▸ **Directions for this task**: Where an image occurs, skip it and print the rest of the records verbatim.

▸ **Records to use**:
━━━━━━━━━━

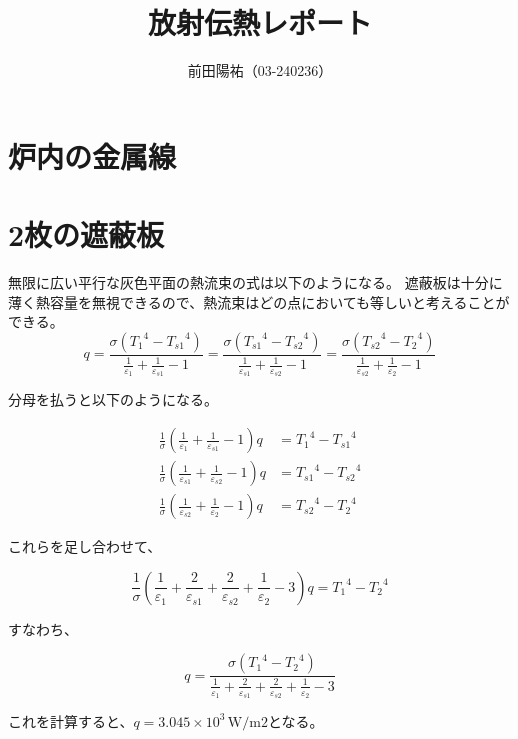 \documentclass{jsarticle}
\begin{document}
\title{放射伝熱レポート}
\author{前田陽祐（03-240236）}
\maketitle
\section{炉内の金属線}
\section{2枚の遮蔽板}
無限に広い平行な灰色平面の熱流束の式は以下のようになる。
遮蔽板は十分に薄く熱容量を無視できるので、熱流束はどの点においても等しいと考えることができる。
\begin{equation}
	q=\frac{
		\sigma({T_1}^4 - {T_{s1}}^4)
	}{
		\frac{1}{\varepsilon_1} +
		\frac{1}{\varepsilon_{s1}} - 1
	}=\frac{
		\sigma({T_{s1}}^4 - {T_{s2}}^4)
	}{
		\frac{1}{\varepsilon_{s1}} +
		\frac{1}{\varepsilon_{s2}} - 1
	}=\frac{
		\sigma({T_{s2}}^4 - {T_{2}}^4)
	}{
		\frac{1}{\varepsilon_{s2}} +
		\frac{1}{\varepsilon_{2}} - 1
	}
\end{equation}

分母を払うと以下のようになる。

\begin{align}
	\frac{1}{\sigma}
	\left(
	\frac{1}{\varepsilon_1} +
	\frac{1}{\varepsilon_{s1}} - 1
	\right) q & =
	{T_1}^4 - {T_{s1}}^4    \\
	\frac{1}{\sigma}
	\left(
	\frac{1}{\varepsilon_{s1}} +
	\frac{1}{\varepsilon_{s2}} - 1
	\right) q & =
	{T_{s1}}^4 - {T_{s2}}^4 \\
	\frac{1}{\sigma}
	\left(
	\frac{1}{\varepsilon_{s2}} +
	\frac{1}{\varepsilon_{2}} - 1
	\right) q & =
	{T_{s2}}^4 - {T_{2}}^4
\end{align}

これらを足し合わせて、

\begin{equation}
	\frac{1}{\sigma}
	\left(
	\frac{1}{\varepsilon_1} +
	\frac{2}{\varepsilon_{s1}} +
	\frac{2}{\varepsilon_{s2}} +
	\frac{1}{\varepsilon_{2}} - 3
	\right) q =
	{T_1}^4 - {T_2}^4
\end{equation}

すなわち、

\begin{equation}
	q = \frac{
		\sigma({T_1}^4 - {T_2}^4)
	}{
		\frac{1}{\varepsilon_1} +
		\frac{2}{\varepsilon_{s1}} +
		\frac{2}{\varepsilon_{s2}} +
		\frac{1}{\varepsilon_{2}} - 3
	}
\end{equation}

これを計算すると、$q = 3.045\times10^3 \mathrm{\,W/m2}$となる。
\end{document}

━━━━━━━━━━

▸ **Output for this task**:
 \documentclass{jsarticle}
\begin{document}
\title{放射伝熱レポート}
\author{前田陽祐（03-240236）}
\maketitle
\section{炉内の金属線}
\section{2枚の遮蔽板}
無限に広い平行な灰色平面の熱流束の式は以下のようになる。
遮蔽板は十分に薄く熱容量を無視できるので、熱流束はどの点においても等しいと考えることができる。
\begin{equation}
	q=\frac{
		\sigma({T_1}^4 - {T_{s1}}^4)
	}{
		\frac{1}{\varepsilon_1} +
		\frac{1}{\varepsilon_{s1}} - 1
	}=\frac{
		\sigma({T_{s1}}^4 - {T_{s2}}^4)
	}{
		\frac{1}{\varepsilon_{s1}} +
		\frac{1}{\varepsilon_{s2}} - 1
	}=\frac{
		\sigma({T_{s2}}^4 - {T_{2}}^4)
	}{
		\frac{1}{\varepsilon_{s2}} +
		\frac{1}{\varepsilon_{2}} - 1
	}
\end{equation}

分母を払うと以下のようになる。

\begin{align}
	\frac{1}{\sigma}
	\left(
	\frac{1}{\varepsilon_1} +
	\frac{1}{\varepsilon_{s1}} - 1
	\right) q & =
	{T_1}^4 - {T_{s1}}^4    \\
	\frac{1}{\sigma}
	\left(
	\frac{1}{\varepsilon_{s1}} +
	\frac{1}{\varepsilon_{s2}} - 1
	\right) q & =
	{T_{s1}}^4 - {T_{s2}}^4 \\
	\frac{1}{\sigma}
	\left(
	\frac{1}{\varepsilon_{s2}} +
	\frac{1}{\varepsilon_{2}} - 1
	\right) q & =
	{T_{s2}}^4 - {T_{2}}^4
\end{align}

これらを足し合わせて、

\begin{equation}
	\frac{1}{\sigma}
	\left(
	\frac{1}{\varepsilon_1} +
	\frac{2}{\varepsilon_{s1}} +
	\frac{2}{\varepsilon_{s2}} +
	\frac{1}{\varepsilon_{2}} - 3
	\right) q =
	{T_1}^4 - {T_2}^4
\end{equation}

すなわち、

\begin{equation}
	q = \frac{
		\sigma({T_1}^4 - {T_2}^4)
	}{
		\frac{1}{\varepsilon_1} +
		\frac{2}{\varepsilon_{s1}} +
		\frac{2}{\varepsilon_{s2}} +
		\frac{1}{\varepsilon_{2}} - 3
	}
\end{equation}

これを計算すると、$q = 3.045\times10^3 \mathrm{\,W/m2}$となる。
\end{document}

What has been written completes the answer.